- Born: 1938 (age 87–88) Japan
- Style: Shorinjiryu Kenkokan Karate, Shorinjiryu Kenyukai Watanabe Ha Karate
- Teacher: Kōri Hisataka

= Shunji Watanabe =

Japanese karateka

Shunji Watanabe (born 1938) is the founder of Shorinjiryu Kenyukai Watanabe Ha Karate.

Watanabe was born in Japan in 1938, and commenced training in Shorinjiryu Kenkokan Karate in 1955 under the tutelage of that systems founder, Kōri Hisataka.

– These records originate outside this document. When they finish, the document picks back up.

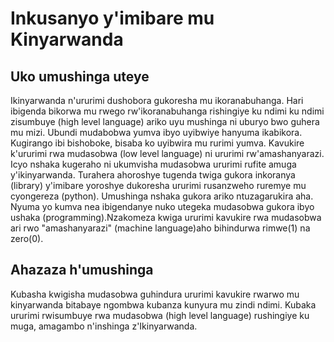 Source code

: # Inkusanyo y'imibare mu Kinyarwanda
## Uko umushinga uteye
Ikinyarwanda n'ururimi dushobora gukoresha mu ikoranabuhanga. 
Hari ibigenda bikorwa mu rwego rw'ikoranabuhanga rishingiye ku ndimi ku ndimi zisumbuye (high level language) ariko uyu mushinga ni uburyo bwo guhera mu mizi.
Ubundi mudabobwa yumva ibyo uyibwiye hanyuma ikabikora. Kugirango ibi bishoboke, bisaba ko uyibwira mu rurimi yumva. Kavukire k'ururimi rwa mudasobwa (low level language) ni ururimi rw'amashanyarazi.
Icyo nshaka kugeraho ni ukumvisha mudasobwa ururimi rufite amuga y'ikinyarwanda.
Turahera ahoroshye tugenda twiga gukora inkoranya (library) y'imibare yoroshye dukoresha ururimi rusanzweho ruremye mu cyongereza (python).
Umushinga nshaka gukora ariko ntuzagarukira aha.
Nyuma yo kumva nea ibigendanye nuko utegeka mudasobwa gukora ibyo ushaka (programming).Nzakomeza kwiga ururimi kavukire rwa mudasobwa ari rwo "amashanyarazi" (machine language)aho bihindurwa rimwe(1) na zero(0).
## Ahazaza h'umushinga
Kubasha kwigisha mudasobwa guhindura ururimi kavukire rwarwo mu kinyarwanda bitabaye ngombwa kubanza kunyura mu zindi ndimi.
Kubaka ururimi rwisumbuye rwa mudasobwa (high level language) rushingiye ku muga, amagambo n'inshinga z'Ikinyarwanda.
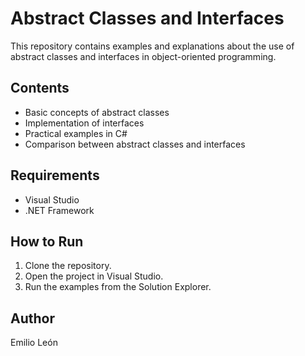 # Abstract Classes and Interfaces

This repository contains examples and explanations about the use of abstract classes and interfaces in object-oriented programming.

## Contents

- Basic concepts of abstract classes
- Implementation of interfaces
- Practical examples in C#
- Comparison between abstract classes and interfaces

## Requirements

- Visual Studio
- .NET Framework

## How to Run

1. Clone the repository.
2. Open the project in Visual Studio.
3. Run the examples from the Solution Explorer.

## Author

Emilio León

In 1967, he was selected by his teacher to move to North America to help spread Shorinjiryu Kenkokan Karatedo. After demonstrating at World Expo 67 in Montreal, Quebec, Canada (along with Masayuki Hisataka, the founder's son), he settled in Baltimore, Maryland, U.S.A. and opened the Japan Karate Center. As of 2012, Shunji Watanabe continues to teach the art as taught to him.

In the mid-1970s, the Shorinjiryu Kenkokan Karate organization in North America splintered. Shunji Watanabe, along with Minoru Morita in the U.S.A. and Shigeru Ishino in Canada, founded the Shorinjiryu Kenyukai Karate Federation. Morita has subsequently retired, and Ishino has founded a separate karate organization, Ishino Shorinjiryu Genbukan Karate. Watanabe now teaches his interpretation of Shorinjiryu Kenkokan - Shorinjiryu Kenyukai Watanabe Ha Karate. As of 2012, there are branch dojo on Long Island, NY, USA, and Brisbane, Australia.

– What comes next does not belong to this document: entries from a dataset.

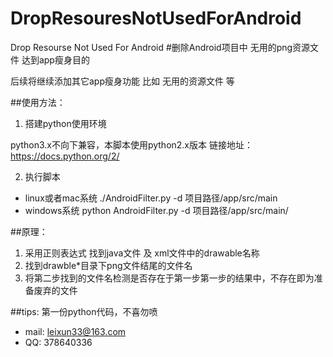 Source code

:# DropResouresNotUsedForAndroid
Drop Resourse Not Used For Android
#删除Android项目中 无用的png资源文件 达到app瘦身目的

后续将继续添加其它app瘦身功能
比如 无用的资源文件 等

##使用方法：
1. 搭建python使用环境 

python3.x不向下兼容，本脚本使用python2.x版本
链接地址：https://docs.python.org/2/

2. 执行脚本 

- linux或者mac系统
./AndroidFilter.py -d 项目路径/app/src/main
- windows系统
python AndroidFilter.py -d 项目路径/app/src/main/

##原理：
1. 采用正则表达式 找到java文件 及 xml文件中的drawable名称
2. 找到drawble*目录下png文件结尾的文件名
3. 将第二步找到的文件名检测是否存在于第一步第一步的结果中，不存在即为准备废弃的文件

##tips:
第一份python代码，不喜勿喷

- mail: leixun33@163.com
- QQ: 378640336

The Australian Shorinjiryu Karatedo group, previously students of Masayuki Hisataka from 1977 to 1995, became students of Shunji Watanabe between 2007 and 2011. This group is one of the few to have extensive learning from two of Kori Hisataka's leading students. Upon becoming independent from Watanabe Sensei in 2011, the Australian Shorinjiryu Karatedo group formed the Shorinjiryu Koshinkai Karatedo school. One dojo, the Seishinjuku Dojo in Brisbane under the leadership of Jason Romer, remained part of Watanabe Sensei's federation.